This time, they are determined to get it right — and, with the advantages of hindsight, experience, the rapid growth of new technologies and insights from the new field of computational neuroscience, they think they have a good shot at it.

The new project, launched with an initial $5 million grant and a five-year timetable, is called the Mind Machine Project, or MMP, a loosely bound collaboration of about two dozen professors, researchers, students and postdocs. According to Neil Gershenfeld, one of the leaders of MMP and director of MIT's Center for Bits and Atoms, one of the project's goals is to create intelligent machines — whatever that means.

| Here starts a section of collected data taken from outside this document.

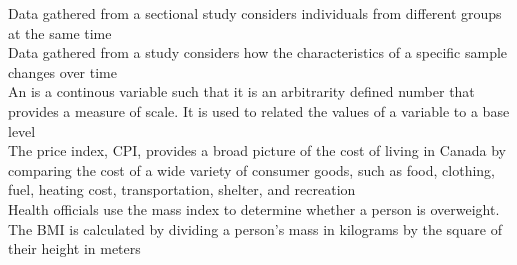 Data gathered from a  sectional study considers individuals from different groups at the same time\\

Data gathered from a  study considers how the characteristics of a specific sample changes over time\\

An  is a continous variable such that it is an arbitrarity defined number that provides a measure of scale. 
It is used to related the values of a variable to a base level\\

The  price index, CPI, provides a broad picture of the cost of living in Canada by comparing the cost of a wide variety
of consumer goods, such as food, clothing, fuel, heating cost, transportation, shelter, and recreation\\

Health officials use the  mass index to determine whether a person is overweight. The BMI is calculated by dividing a person's mass
in kilograms by the square of their height in meters\\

The project is 'revisiting fundamental assumptions' in all of the areas encompassed by the field of AI, including the nature of the mind and of memory, and how intelligence can be manifested in physical form, says Gershenfeld, professor of media arts and sciences. "Essentially, we want to rewind to 30 years ago and revisit some ideas that had gotten frozen," he says, adding that the new group hopes to correct "fundamental mistakes" made in AI research over the years.

The birth of AI as a concept and a field of study is generally dated to a conference in the summer of 1956, where the idea took off with projections of swift success. One of that meeting's participants, Herbert Simon, predicted in the 1960s, "Machines will be capable, within 20 years, of doing any work a man can do." Yet two decades beyond that horizon, that goal now seems to many to be as elusive as ever.

Fixing what's broken
Gershenfeld says he and his fellow MMP members "want to go back and fix what's broken in the foundations of information technology." He says that there are three specific areas — having to do with the mind, memory and the body — where AI research has become stuck, and each of these will be addressed in specific ways by the new project.

The first of these areas, he says, is the nature of the mind, "how do you model thought?" In AI research to date, he says, "what's been missing is an ecology of models, a system that can solve problems in many ways," as the mind does.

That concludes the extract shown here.